Gudie leisure farm is currently affiliated with over 25 workers where each worker works for a maximum of three years and is able to start up his or her own business due to multiple skills and knowledge gained while working with the farm.

Since 2009, Gudula has ventured in leisure activities like sport fishing, walkways, rides on donkey backs and in carts. Among other activities on the farm is an educative campsite which deals with fish farming, poultry, piggery and horticulture with a target of supplying 13.5 tonnes of fish per week and 500 broilers per day.
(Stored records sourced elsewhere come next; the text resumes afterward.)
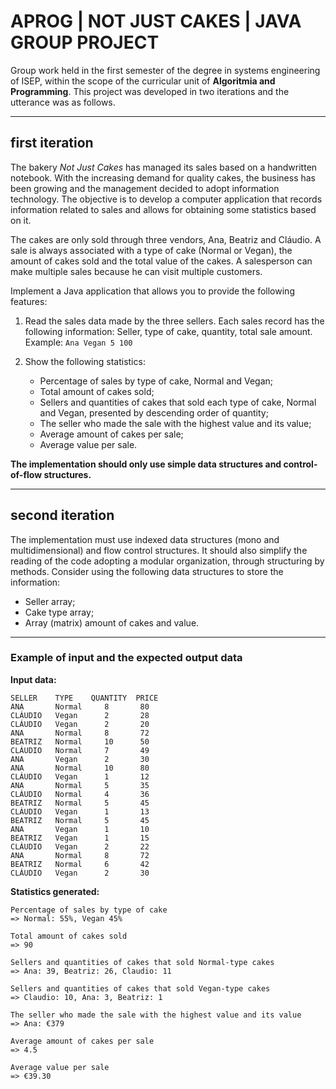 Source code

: # APROG | NOT JUST CAKES | JAVA GROUP PROJECT
Group work held in the first semester of the degree in systems engineering of ISEP, within the scope of the curricular unit of **Algoritmia and Programming**. This project was developed in two iterations and the utterance was as follows.

-------------
## first iteration
The bakery *Not Just Cakes* has managed its sales based on a handwritten notebook. With the increasing demand for quality cakes, the business has been growing and the management decided to adopt information technology. The objective is to develop a computer application that records information related to sales and allows for obtaining some statistics based on it. 

The cakes are only sold through three vendors, Ana, Beatriz and Cláudio. A sale is always associated with a type of cake (Normal or Vegan), the amount of cakes sold and the total value of the cakes. A salesperson can make multiple sales because he can visit multiple customers.

Implement a Java application that allows you to provide the following features:

1. Read the sales data made by the three sellers. Each sales record has the following information: Seller, type of cake, quantity, total sale amount.
Example: ``` Ana Vegan 5 100 ```

2. Show the following statistics:
    * Percentage of sales by type of cake, Normal and Vegan;
    * Total amount of cakes sold;
    * Sellers and quantities of cakes that sold each type of cake, Normal and Vegan, presented by descending order of quantity;
    * The seller who made the sale with the highest value and its value;
    * Average amount of cakes per sale;
    * Average value per sale.

**The implementation should only use simple data structures and control-of-flow structures.**

---
## second iteration
The implementation must use indexed data structures (mono and multidimensional) and flow control structures. It should also simplify the reading of the code adopting a modular organization, through structuring by methods.
Consider using the following data structures to store the information:
  * Seller array;
  * Cake type array;
  * Array (matrix) amount of cakes and value.

---
### Example of input and the expected output data

**Input data:**
  ``` 
SELLER    TYPE    QUANTITY  PRICE
ANA       Normal     8       80
CLÁUDIO   Vegan      2       28
CLÁUDIO   Vegan      2       20
ANA       Normal     8       72
BEATRIZ   Normal     10      50
CLÁUDIO   Normal     7       49
ANA       Vegan      2       30
ANA       Normal     10      80
CLÁUDIO   Vegan      1       12
ANA       Normal     5       35
CLÁUDIO   Normal     4       36
BEATRIZ   Normal     5       45
CLÁUDIO   Vegan      1       13
BEATRIZ   Normal     5       45
ANA       Vegan      1       10
BEATRIZ   Vegan      1       15
CLÁUDIO   Vegan      2       22
ANA       Normal     8       72
BEATRIZ   Normal     6       42
CLÁUDIO   Vegan      2       30
```

**Statistics generated:**
```
Percentage of sales by type of cake
=> Normal: 55%, Vegan 45%

Total amount of cakes sold
=> 90

Sellers and quantities of cakes that sold Normal-type cakes
=> Ana: 39, Beatriz: 26, Claudio: 11

Sellers and quantities of cakes that sold Vegan-type cakes
=> Claudio: 10, Ana: 3, Beatriz: 1

The seller who made the sale with the highest value and its value
=> Ana: €379

Average amount of cakes per sale
=> 4.5

Average value per sale
=> €39.30 
```
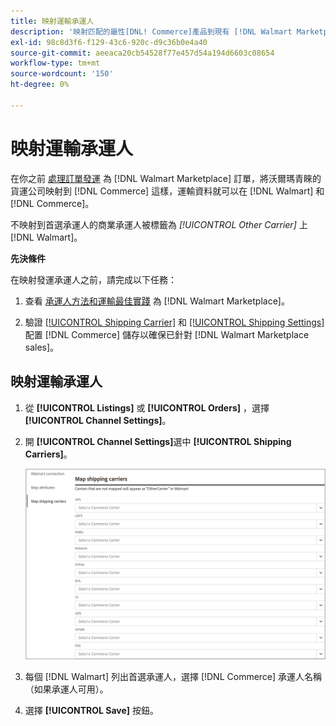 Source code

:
 ```yaml
---
title: 映射運輸承運人
description: '映射匹配的屬性[DNL! Commerce]產品到現有 [!DNL Walmart Marketplace] 清單和同步資料 [!DNL Channel Manager] 和 [!DNL Walmart]'
exl-id: 98c8d3f6-f129-43c6-920c-d9c36b0e4a40
source-git-commit: aeeaca20cb54528f77e457d54a194d6603c08654
workflow-type: tm+mt
source-wordcount: '150'
ht-degree: 0%

---
```



# 映射運輸承運人

在你之前 [處理訂單發運](process-orders.md#ship-an-order) 為 [!DNL Walmart Marketplace] 訂單，將沃爾瑪青睞的貨運公司映射到 [!DNL Commerce] 這樣，運輸資料就可以在 [!DNL Walmart] 和 [!DNL Commerce]。

不映射到首選承運人的商業承運人被標籤為 *[!UICONTROL Other Carrier]* 上 [!DNL Walmart]。

**先決條件**

在映射發運承運人之前，請完成以下任務：

1. 查看 [承運人方法和運輸最佳實踐](https://sellerhelp.walmart.com/s/guide?article=000009473) 為 [!DNL Walmart Marketplace]。

1. 驗證 [[!UICONTROL Shipping Carrier]](https://docs.magento.com/user-guide/shipping/carriers.html) 和 [[!UICONTROL Shipping Settings]](https://docs.magento.com/user-guide/configuration/sales/shipping-settings.html) 配置 [!DNL Commerce] 儲存以確保已針對 [!DNL Walmart Marketplace sales]。

## 映射運輸承運人

1. 從 **[!UICONTROL Listings]** 或 **[!UICONTROL Orders]** ，選擇 **[!UICONTROL Channel Settings]**。

1. 開 **[!UICONTROL Channel Settings]**&#x200B;選中 **[!UICONTROL Shipping Carriers]**。

   ![映射運輸承運人](assets/map-shipping-carriers.png)

1. 每個 [!DNL Walmart] 列出首選承運人，選擇 [!DNL Commerce] 承運人名稱（如果承運人可用）。

1. 選擇 **[!UICONTROL Save]** 按鈕。

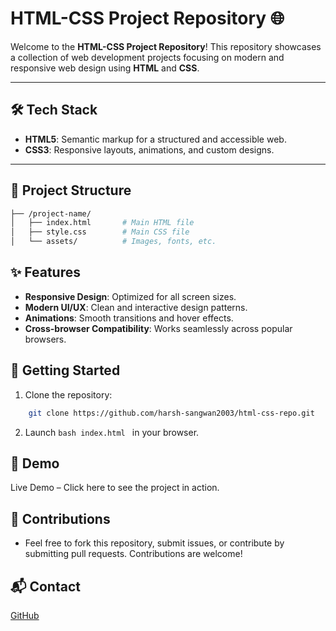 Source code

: # HTML-CSS Project Repository 🌐

Welcome to the **HTML-CSS Project Repository**! This repository showcases a collection of web development projects focusing on modern and responsive web design using **HTML** and **CSS**.

---

## 🛠️ Tech Stack

- **HTML5**: Semantic markup for a structured and accessible web.
- **CSS3**: Responsive layouts, animations, and custom designs.

---

## 📂 Project Structure

```bash
├── /project-name/
│   ├── index.html       # Main HTML file
│   ├── style.css        # Main CSS file
│   └── assets/          # Images, fonts, etc.
```

## ✨ Features
- **Responsive Design**: Optimized for all screen sizes.
- **Modern UI/UX**: Clean and interactive design patterns.
- **Animations**: Smooth transitions and hover effects.
- **Cross-browser Compatibility**: Works seamlessly across popular browsers.

## 🚀 Getting Started
1. Clone the repository:
```bash
    git clone https://github.com/harsh-sangwan2003/html-css-repo.git
```

2. Launch ```bash index.html ``` in your browser. 

## 🌟 Demo
Live Demo – Click here to see the project in action.

## 🤝 Contributions
- Feel free to fork this repository, submit issues, or contribute by submitting pull requests. Contributions are welcome!

## 📬 Contact
[GitHub](https://github.com/harsh-sangwan2003) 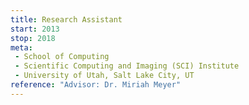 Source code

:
 ```yaml
---
title: Research Assistant
start: 2013
stop: 2018
meta:
 - School of Computing
 - Scientific Computing and Imaging (SCI) Institute
 - University of Utah, Salt Lake City, UT
reference: "Advisor: Dr. Miriah Meyer"
---
```

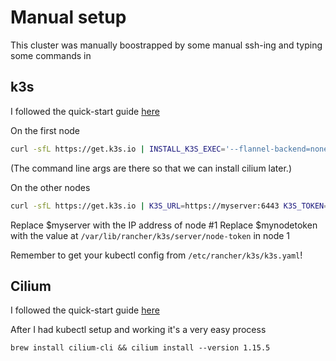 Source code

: # Manual setup

This cluster was manually boostrapped by some manual ssh-ing and typing some commands in

## k3s

I followed the quick-start guide [here](https://docs.k3s.io/quick-start)

On the first node
```sh
curl -sfL https://get.k3s.io | INSTALL_K3S_EXEC='--flannel-backend=none --disable-network-policy' sh -
```
(The command line args are there so that we can install cilium later.)


On the other nodes

```sh
curl -sfL https://get.k3s.io | K3S_URL=https://myserver:6443 K3S_TOKEN=mynodetoken sh -
```

Replace $myserver with the IP address of node #1
Replace $mynodetoken with the value at `/var/lib/rancher/k3s/server/node-token` in node 1

Remember to get your kubectl config from `/etc/rancher/k3s/k3s.yaml`!

## Cilium


I followed the quick-start guide [here](https://docs.cilium.io/en/stable/gettingstarted/k8s-install-default/)

After I had kubectl setup and working it's a very easy process

`brew install cilium-cli && cilium install --version 1.15.5`

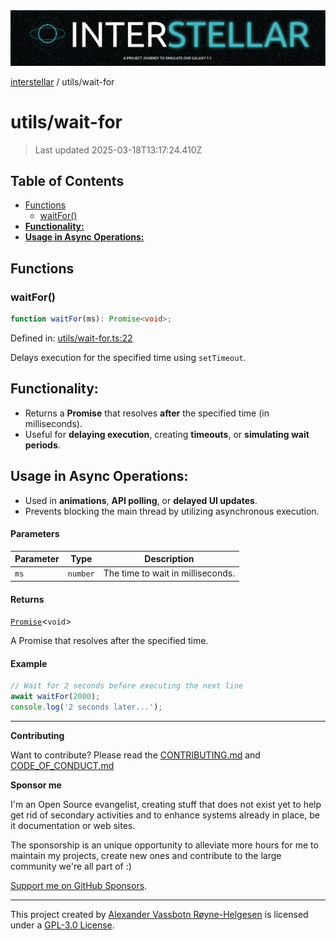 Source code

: <div>
  <img alt="SPECCER logo" src="https://raw.githubusercontent.com/phun-ky/interstellar/main/public/interstellar-header.png" style="max-height:120px;" />
</div>

[interstellar](../README.md) / utils/wait-for

# utils/wait-for

> Last updated 2025-03-18T13:17:24.410Z

## Table of Contents

- [Functions](#functions)
  - [waitFor()](#waitfor)
- [**Functionality:**](#functionality)
- [**Usage in Async Operations:**](#usage-in-async-operations)

## Functions

### waitFor()

```ts
function waitFor(ms): Promise<void>;
```

Defined in:
[utils/wait-for.ts:22](https://github.com/phun-ky/interstellar/blob/main/src/utils/wait-for.ts#L22)

Delays execution for the specified time using `setTimeout`.

## **Functionality:**

- Returns a **Promise** that resolves **after** the specified time (in
  milliseconds).
- Useful for **delaying execution**, creating **timeouts**, or **simulating wait
  periods**.

## **Usage in Async Operations:**

- Used in **animations**, **API polling**, or **delayed UI updates**.
- Prevents blocking the main thread by utilizing asynchronous execution.

#### Parameters

| Parameter | Type     | Description                       |
| --------- | -------- | --------------------------------- |
| `ms`      | `number` | The time to wait in milliseconds. |

#### Returns

[`Promise`](https://developer.mozilla.org/docs/Web/JavaScript/Reference/Global_Objects/Promise)\<`void`>

A Promise that resolves after the specified time.

#### Example

```ts
// Wait for 2 seconds before executing the next line
await waitFor(2000);
console.log('2 seconds later...');
```

---

**Contributing**

Want to contribute? Please read the
[CONTRIBUTING.md](https://github.com/phun-ky/interstellar/blob/main/CONTRIBUTING.md)
and
[CODE_OF_CONDUCT.md](https://github.com/phun-ky/interstellar/blob/main/CODE_OF_CONDUCT.md)

**Sponsor me**

I'm an Open Source evangelist, creating stuff that does not exist yet to help
get rid of secondary activities and to enhance systems already in place, be it
documentation or web sites.

The sponsorship is an unique opportunity to alleviate more hours for me to
maintain my projects, create new ones and contribute to the large community
we're all part of :)

[Support me on GitHub Sponsors](https://github.com/sponsors/phun-ky).

---

This project created by [Alexander Vassbotn Røyne-Helgesen](http://phun-ky.net)
is licensed under a
[GPL-3.0 License](https://choosealicense.com/licenses/gpl-3.0/).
Besides farming, Gudula was also recently employed as the vice chancellor and development officer at St. Joseph International university and St. Augustine International university, Uganda. she was also previously at Uganda Martyrs University Nkozi as the Director for center for distance learning studies and lecturer, educational technology

== Achievements ==
Due to her daily endeavors, perseverance and mentor ship, Gudula was elected as the chairperson of Uganda Women Entrepreneur's Association Limited. She is also a member of the Dfcu women advisory council. Gudula is also the president East African Women Entrepreneurs Exchange Network. She also chairs the board of trustee of Kampala City Traders Association.

In 2017, Uganda Development Bank (UDB), through its initiative to support innovations and start up enterprises, recognized and awarded Gudula's farm as the top winner in that aspect and thus the farm received UGX25 million.

She was also recognized during the 2019 Hi Pipo awards among the 50 most influential women in Uganda especially in the business sector.